For federal pleading purposes, courts will not infer bad faith based on coverage denial, standing alone. New Jersey Federal Judge Hayden found that, “plaintiff has not provided sufficient factual allegations to suggest that [the insurer] had an ‘ill motive’ or lacked a ‘reasonable basis’ to deny coverage.”

The following allegations against the insurer did not meet federal pleading standards to set out a plausible bad faith claim: “that it failed to provide him with periodic status reports, refused his request for an independent senior management review, and failed to pay the replacement costs for materials and labor—and further alleges that it ‘has generally acted in bad faith with this claim.’” Such allegations could not make out a plausible case for “’ill motive to frustrate’ plaintiff’s ability to reconstruct the premises or [that the insurer] otherwise acted in bad faith.”

The court then added “[e]ven if plaintiff had adequately pled an implied covenant/bad faith cause of action, his claim would be dismissed as duplicative of his breach of contract action.
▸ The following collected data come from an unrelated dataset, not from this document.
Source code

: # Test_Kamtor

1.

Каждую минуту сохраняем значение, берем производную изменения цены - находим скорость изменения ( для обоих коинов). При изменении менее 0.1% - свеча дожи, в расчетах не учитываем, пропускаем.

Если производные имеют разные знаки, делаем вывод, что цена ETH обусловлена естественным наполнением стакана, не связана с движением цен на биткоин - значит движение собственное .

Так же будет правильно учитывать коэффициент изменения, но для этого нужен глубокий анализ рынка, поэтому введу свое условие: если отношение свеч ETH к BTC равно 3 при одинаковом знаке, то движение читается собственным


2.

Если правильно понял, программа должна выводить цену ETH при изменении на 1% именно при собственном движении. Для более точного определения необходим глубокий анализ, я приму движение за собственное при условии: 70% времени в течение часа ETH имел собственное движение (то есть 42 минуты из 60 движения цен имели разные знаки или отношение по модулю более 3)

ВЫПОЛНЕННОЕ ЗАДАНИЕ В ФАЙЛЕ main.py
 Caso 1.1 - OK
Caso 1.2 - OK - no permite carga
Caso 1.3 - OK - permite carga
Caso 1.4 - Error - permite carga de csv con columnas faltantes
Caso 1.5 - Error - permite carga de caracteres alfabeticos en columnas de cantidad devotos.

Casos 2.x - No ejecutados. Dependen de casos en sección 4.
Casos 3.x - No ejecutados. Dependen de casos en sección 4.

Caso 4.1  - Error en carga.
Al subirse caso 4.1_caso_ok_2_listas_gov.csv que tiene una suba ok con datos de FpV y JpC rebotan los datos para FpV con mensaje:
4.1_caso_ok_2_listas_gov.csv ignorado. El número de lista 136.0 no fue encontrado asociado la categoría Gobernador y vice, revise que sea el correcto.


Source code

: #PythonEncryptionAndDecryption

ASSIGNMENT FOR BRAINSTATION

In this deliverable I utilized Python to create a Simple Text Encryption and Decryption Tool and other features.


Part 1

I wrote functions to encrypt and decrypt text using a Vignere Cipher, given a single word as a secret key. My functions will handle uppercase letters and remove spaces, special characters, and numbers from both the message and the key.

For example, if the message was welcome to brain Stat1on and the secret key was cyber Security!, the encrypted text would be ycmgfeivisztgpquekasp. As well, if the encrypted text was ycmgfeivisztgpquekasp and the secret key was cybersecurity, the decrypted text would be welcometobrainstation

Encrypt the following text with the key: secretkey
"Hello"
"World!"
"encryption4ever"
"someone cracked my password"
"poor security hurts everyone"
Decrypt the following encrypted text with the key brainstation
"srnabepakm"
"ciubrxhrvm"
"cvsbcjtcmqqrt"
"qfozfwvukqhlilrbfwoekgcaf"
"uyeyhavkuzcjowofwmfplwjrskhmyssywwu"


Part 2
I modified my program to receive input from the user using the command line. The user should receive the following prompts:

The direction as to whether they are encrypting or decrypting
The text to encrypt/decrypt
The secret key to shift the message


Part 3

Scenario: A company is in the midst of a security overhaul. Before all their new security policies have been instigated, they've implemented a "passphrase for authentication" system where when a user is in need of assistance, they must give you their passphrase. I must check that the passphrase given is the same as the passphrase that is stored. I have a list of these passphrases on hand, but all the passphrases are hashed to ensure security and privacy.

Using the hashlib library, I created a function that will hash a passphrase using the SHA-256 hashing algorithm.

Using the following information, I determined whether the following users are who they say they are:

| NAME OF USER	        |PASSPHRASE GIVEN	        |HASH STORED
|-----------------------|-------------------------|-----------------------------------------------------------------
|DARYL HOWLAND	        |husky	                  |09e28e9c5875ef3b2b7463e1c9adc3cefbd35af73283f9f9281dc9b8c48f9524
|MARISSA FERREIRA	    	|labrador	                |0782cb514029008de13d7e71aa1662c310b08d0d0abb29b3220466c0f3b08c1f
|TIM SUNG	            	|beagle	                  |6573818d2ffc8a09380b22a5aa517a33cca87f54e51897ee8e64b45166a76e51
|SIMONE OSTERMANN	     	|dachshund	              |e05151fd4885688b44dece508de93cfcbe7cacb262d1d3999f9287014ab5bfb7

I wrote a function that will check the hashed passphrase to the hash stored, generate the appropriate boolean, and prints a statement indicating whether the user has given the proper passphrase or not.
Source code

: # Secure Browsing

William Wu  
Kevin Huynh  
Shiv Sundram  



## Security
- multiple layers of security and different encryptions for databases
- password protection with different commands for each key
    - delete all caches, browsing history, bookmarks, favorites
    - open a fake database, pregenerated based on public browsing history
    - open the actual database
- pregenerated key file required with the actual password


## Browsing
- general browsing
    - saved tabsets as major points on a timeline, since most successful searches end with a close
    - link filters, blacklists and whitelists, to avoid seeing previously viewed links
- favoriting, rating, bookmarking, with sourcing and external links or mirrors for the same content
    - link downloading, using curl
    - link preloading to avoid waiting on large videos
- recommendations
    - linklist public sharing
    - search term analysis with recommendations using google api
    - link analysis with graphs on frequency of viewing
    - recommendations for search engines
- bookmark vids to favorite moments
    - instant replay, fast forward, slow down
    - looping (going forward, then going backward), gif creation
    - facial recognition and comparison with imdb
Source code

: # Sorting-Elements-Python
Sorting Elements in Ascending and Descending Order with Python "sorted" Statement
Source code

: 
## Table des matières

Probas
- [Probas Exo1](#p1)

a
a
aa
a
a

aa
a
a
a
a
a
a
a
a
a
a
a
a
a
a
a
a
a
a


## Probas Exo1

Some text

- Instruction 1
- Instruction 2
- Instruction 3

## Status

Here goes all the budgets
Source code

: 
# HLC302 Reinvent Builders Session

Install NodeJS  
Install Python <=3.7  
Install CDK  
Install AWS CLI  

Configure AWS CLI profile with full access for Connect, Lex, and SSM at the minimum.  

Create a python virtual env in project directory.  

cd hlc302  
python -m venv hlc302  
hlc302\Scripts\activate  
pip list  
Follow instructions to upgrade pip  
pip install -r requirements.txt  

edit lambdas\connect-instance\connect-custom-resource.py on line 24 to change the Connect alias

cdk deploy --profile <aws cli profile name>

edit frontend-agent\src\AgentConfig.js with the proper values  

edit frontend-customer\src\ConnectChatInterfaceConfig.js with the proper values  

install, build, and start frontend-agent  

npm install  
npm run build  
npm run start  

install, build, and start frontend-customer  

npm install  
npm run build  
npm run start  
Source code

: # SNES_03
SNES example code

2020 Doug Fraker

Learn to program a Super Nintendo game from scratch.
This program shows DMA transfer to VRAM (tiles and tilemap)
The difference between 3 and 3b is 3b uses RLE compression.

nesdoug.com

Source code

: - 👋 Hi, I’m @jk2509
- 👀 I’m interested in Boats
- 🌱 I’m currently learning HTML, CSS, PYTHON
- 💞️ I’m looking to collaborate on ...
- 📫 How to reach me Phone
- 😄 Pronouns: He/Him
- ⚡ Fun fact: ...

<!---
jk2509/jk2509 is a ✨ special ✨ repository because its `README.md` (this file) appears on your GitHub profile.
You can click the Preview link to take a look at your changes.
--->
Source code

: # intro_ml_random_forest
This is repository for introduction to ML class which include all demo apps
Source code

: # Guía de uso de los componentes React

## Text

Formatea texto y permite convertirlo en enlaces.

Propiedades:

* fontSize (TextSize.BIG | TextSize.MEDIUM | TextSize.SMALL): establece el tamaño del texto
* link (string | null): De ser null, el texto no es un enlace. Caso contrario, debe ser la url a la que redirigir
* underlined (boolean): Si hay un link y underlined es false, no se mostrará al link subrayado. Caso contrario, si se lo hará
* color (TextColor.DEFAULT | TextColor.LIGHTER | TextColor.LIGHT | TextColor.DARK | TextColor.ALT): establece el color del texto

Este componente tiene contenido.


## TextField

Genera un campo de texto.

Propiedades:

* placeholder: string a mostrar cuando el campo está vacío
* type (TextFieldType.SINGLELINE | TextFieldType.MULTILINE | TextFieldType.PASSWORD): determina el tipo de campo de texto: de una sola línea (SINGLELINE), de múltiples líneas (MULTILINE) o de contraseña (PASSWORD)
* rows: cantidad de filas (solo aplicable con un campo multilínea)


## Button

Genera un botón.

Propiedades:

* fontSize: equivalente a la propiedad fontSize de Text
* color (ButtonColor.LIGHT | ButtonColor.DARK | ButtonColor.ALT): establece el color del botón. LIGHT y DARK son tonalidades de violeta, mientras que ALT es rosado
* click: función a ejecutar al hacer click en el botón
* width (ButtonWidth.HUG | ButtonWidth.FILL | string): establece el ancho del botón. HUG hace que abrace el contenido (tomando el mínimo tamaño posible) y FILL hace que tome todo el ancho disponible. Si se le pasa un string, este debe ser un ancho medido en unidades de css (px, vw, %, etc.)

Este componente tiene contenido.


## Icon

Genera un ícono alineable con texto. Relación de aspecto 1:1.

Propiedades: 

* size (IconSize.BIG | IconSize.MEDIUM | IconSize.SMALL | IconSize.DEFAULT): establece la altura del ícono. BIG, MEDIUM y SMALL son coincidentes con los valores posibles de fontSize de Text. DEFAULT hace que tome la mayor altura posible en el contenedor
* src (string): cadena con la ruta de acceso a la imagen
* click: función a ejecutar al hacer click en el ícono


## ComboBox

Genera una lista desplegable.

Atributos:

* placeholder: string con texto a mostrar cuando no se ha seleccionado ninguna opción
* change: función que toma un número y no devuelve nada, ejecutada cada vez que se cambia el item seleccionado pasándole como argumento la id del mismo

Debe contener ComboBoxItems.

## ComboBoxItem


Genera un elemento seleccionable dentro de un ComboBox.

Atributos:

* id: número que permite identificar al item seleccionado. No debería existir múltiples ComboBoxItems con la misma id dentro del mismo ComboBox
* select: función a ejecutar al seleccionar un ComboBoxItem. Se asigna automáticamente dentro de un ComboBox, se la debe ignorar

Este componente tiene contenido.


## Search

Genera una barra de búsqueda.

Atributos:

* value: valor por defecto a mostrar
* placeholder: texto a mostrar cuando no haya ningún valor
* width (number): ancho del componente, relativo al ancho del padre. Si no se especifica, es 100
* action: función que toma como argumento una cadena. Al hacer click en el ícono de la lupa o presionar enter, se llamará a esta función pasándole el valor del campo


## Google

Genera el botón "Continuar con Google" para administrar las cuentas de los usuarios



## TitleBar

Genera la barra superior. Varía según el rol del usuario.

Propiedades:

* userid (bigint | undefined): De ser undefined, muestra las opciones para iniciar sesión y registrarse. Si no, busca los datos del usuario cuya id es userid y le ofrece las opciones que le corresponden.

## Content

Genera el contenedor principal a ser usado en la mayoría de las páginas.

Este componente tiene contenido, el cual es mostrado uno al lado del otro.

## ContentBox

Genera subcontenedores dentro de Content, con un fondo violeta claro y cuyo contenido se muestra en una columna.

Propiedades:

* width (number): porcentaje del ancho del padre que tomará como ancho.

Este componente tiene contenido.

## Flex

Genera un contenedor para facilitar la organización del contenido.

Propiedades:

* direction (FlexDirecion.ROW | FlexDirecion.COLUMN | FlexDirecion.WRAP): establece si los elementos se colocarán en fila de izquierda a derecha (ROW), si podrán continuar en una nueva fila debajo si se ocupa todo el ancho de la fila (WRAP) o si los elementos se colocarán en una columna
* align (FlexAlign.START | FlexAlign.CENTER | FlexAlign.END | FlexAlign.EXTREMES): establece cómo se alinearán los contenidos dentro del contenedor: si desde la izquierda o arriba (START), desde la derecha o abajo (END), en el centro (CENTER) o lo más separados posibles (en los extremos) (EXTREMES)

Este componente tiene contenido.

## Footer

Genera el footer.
It is well settled that ‘[w]here a party has breached a specific term of a contract, that party cannot be found separately liable for breaching the implied covenant of good faith and fair dealing ‘when the two asserted breaches basically rest on the same conduct.’” Thus, “[w]here breach of the implied covenant of good faith and fair dealing claims lack a distinct factual predicate, courts may dismiss them at the motion to dismiss stage.”

No Breach of Fiduciary Duty Claim Stated

Judge Hayden agreed the insured failed to plead any facts establishing an independent basis for a fiduciary duty, and this claim too was a mere attempt to bootstrap a breach of contract claim into something more. “New Jersey federal and state courts have consistently held that a fiduciary duty ‘does not necessarily exist in a first-party [insurance] situation.’” “Rather, a claim for breach of fiduciary duty in the first-party insurance context is tantamount to a claim for breach of the implied covenant of good faith and fair dealing.”

No Consumer Fraud Act Claim Stated

Judge Hayden observes, “it is well settled that ‘payment of insurance benefits is not subject to the [CFA].’ … Accordingly, courts analyzing CFA claims in the insurance context must distinguish between ‘claims that allege fraudulent performance by the insurer,’ which are covered by the CFA, and those that allege a mere ‘refusal to pay benefits,’ which are not covered.”

The present claim is premised on an alleged failure to properly and timely process the insured’s claim, “which, at its core, is a denial of benefits claim to which the CFA is inapplicable.” Any potentially colorable allegations that might fall within the CFA failed to meet Rule 9 pleading standards.  Thus, the CFA claim was dismissed.

No Punitive Damages or Attorney’s Fees Permissible

Finally, the court observed that under New Jersey statutory law, punitive damages cannot be recovered for breach of an insurance contract alone.  Moreover, punitive damages are not available solely for insurance bad faith allegations, absent adequately pleading the kind of willful and wanton conduct that permits for punitive damages under the controlling statute.  No such pleadings existed in this case.

The court also dismissed the claim for attorney’s fees.  While the controlling court rule, 4:42-9, “provides that attorneys’ fees are available ‘[i]n an action upon a liability or indemnity policy of insurance, in favor of a successful claimant[,]’ [t]he comment to the Rule clarifies … that it ‘should not be extended, beyond its express terms, to permit a counsel fee award to be made to an insured who brings direct suit against his insurer to enforce casualty or other direct coverage.’” New Jersey’s federal courts “have consistently held that counsel fees are not recoverable in first-party insurance actions.” Since the insured sued the insurer for coverage, the insured is “plainly ineligible for counsel fees, and any demand for them must be dismissed with prejudice.”

Date of Decision:  December 22, 2021

Veyhl v. State Farm Fire and Casualty Company, U.S. District Court District of New Jersey No. 21CV10112KSHCLW, 2021 WL 6062304 (D.N.J. Dec. 22, 2021) (Hayden, J.)